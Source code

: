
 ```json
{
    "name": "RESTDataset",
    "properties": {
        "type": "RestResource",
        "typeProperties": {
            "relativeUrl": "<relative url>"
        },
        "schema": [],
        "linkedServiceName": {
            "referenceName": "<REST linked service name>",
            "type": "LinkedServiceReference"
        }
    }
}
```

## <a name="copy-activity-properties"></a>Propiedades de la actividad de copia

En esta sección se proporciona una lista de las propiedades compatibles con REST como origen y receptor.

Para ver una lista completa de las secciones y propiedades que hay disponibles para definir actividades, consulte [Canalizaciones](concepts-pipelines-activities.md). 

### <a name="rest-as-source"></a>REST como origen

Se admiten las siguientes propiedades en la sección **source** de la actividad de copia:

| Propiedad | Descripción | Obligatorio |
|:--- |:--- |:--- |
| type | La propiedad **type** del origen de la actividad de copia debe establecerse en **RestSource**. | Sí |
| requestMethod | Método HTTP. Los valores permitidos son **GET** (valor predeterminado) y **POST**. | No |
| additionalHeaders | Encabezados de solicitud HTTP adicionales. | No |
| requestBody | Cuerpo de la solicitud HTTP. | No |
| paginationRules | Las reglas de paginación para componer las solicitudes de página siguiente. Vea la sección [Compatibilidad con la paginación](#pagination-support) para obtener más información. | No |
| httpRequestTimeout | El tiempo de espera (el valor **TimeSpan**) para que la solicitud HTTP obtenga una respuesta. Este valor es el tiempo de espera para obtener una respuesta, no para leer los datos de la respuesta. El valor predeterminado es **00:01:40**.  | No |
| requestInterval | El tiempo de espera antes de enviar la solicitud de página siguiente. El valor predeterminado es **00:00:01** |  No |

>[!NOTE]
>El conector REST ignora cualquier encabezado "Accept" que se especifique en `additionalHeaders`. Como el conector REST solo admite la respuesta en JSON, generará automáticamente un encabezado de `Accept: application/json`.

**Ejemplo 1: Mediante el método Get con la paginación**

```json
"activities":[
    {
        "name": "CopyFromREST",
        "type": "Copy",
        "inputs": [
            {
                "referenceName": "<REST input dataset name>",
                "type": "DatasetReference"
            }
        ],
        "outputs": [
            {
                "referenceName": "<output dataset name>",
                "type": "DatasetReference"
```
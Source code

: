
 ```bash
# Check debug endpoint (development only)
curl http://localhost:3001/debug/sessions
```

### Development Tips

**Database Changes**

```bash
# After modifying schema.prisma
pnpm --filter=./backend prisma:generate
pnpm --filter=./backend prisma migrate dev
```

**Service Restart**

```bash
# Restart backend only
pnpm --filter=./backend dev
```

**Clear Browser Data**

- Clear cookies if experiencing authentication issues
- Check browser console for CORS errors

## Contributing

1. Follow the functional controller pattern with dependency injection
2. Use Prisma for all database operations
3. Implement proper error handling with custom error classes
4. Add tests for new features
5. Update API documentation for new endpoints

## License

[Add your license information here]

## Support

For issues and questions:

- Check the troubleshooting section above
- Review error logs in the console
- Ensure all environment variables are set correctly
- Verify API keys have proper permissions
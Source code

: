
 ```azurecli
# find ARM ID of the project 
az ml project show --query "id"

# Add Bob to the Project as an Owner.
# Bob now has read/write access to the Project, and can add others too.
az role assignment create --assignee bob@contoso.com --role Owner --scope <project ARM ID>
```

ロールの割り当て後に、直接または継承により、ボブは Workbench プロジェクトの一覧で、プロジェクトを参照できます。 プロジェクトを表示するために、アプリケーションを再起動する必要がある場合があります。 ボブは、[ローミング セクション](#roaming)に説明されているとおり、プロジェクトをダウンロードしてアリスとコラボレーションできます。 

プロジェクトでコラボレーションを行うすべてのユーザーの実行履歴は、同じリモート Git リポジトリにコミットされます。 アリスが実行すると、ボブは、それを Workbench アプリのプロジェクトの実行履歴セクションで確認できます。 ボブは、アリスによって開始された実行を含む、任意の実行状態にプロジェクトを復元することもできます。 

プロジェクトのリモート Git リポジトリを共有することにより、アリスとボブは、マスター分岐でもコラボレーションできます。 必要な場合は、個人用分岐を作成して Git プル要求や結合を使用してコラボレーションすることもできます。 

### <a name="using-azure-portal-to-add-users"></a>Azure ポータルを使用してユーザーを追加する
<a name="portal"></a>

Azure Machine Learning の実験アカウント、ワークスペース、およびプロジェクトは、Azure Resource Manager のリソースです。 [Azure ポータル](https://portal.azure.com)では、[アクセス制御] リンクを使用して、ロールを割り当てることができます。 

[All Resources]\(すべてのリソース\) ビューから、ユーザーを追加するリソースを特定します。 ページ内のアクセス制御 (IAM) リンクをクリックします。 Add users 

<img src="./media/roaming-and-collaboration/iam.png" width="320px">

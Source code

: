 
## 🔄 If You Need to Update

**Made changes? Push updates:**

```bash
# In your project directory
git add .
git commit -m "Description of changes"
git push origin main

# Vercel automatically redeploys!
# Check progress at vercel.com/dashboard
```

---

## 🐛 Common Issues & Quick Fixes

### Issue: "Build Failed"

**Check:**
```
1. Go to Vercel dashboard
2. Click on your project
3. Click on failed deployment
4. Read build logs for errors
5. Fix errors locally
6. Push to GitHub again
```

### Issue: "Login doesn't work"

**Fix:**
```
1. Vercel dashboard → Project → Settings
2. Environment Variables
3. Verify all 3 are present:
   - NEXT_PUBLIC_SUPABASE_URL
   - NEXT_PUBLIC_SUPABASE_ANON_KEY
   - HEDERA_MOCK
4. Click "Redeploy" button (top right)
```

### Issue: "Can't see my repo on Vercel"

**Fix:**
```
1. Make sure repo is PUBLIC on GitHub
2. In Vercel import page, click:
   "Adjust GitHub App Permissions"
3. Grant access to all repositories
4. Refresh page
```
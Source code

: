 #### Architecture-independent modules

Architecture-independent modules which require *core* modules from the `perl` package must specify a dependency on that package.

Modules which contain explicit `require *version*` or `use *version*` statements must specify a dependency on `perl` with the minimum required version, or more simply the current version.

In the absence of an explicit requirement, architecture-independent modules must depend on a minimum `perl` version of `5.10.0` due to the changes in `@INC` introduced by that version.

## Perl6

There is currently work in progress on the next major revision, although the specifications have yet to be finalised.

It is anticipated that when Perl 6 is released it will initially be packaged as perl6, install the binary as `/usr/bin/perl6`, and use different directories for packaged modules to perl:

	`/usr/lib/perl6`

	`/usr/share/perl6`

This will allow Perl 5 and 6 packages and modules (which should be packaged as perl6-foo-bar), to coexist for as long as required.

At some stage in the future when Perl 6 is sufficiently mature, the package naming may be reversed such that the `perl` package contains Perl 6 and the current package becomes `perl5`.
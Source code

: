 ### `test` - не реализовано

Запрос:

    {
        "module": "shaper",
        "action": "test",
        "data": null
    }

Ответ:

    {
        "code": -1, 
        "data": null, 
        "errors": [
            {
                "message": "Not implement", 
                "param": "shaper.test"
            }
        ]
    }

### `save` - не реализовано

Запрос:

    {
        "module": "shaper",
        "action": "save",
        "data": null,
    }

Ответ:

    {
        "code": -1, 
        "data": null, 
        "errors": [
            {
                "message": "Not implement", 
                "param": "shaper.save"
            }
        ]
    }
☆ ☆ ☆ ☆ ☆ ☆ ☆
Task statement: Reply with one number, the count of lines in the entries that hold the string "Check".

Task result: 5